- Date: March 31 – April 6
- Edition: 25th
- Category: Tier I
- Draw: 56S / 28D
- Prize money: $926,250
- Surface: Clay / outdoor
- Location: Hilton Head Island, SC, US
- Venue: Sea Pines Plantation
- Attendance: 85,574

Champions

Singles
- Martina Hingis

Doubles
- Mary Joe Fernández / Martina Hingis
| Family Circle Cup |

= 1997 Family Circle Cup =

The 1997 Family Circle Cup was a women's tennis tournament played on outdoor clay courts at the Sea Pines Plantation on Hilton Head Island, South Carolina in the United States that was part of Tier I of the 1997 WTA Tour.
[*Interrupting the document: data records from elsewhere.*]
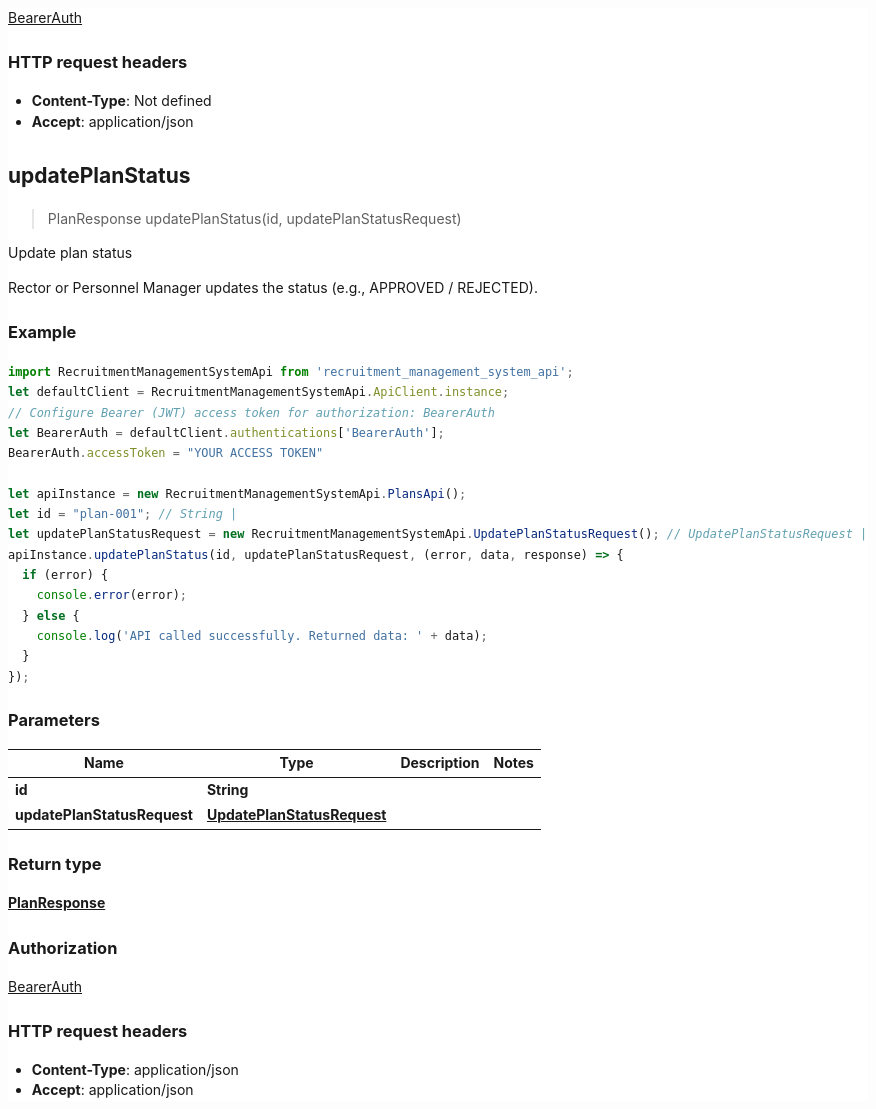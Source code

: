 [BearerAuth](../README.md#BearerAuth)

### HTTP request headers

- **Content-Type**: Not defined
- **Accept**: application/json


## updatePlanStatus

> PlanResponse updatePlanStatus(id, updatePlanStatusRequest)

Update plan status

Rector or Personnel Manager updates the status (e.g., APPROVED / REJECTED).

### Example

```javascript
import RecruitmentManagementSystemApi from 'recruitment_management_system_api';
let defaultClient = RecruitmentManagementSystemApi.ApiClient.instance;
// Configure Bearer (JWT) access token for authorization: BearerAuth
let BearerAuth = defaultClient.authentications['BearerAuth'];
BearerAuth.accessToken = "YOUR ACCESS TOKEN"

let apiInstance = new RecruitmentManagementSystemApi.PlansApi();
let id = "plan-001"; // String | 
let updatePlanStatusRequest = new RecruitmentManagementSystemApi.UpdatePlanStatusRequest(); // UpdatePlanStatusRequest | 
apiInstance.updatePlanStatus(id, updatePlanStatusRequest, (error, data, response) => {
  if (error) {
    console.error(error);
  } else {
    console.log('API called successfully. Returned data: ' + data);
  }
});
```

### Parameters


Name | Type | Description  | Notes
------------- | ------------- | ------------- | -------------
 **id** | **String**|  | 
 **updatePlanStatusRequest** | [**UpdatePlanStatusRequest**](UpdatePlanStatusRequest.md)|  | 

### Return type

[**PlanResponse**](PlanResponse.md)

### Authorization

[BearerAuth](../README.md#BearerAuth)

### HTTP request headers

- **Content-Type**: application/json
- **Accept**: application/json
It was the 25th edition of the tournament and was held from March 31 through April 6, 1997. First-seeded Martina Hingis won the singles title.

==Finals==

===Singles===

SUI Martina Hingis defeated USA Monica Seles 3–6, 6–3, 7–6^{(7–5)}
- It was Hingis' 6th singles title of the year and the 8th of her career.

===Doubles===

USA Mary Joe Fernández / SUI Martina Hingis defeated USA Lindsay Davenport / CZE Jana Novotná 7–5, 4–6, 6–1
- It was Fernández's 1st doubles title of the year and the 16th of her career. It was Hingis' 1st doubles title of the year and the 2nd of her career.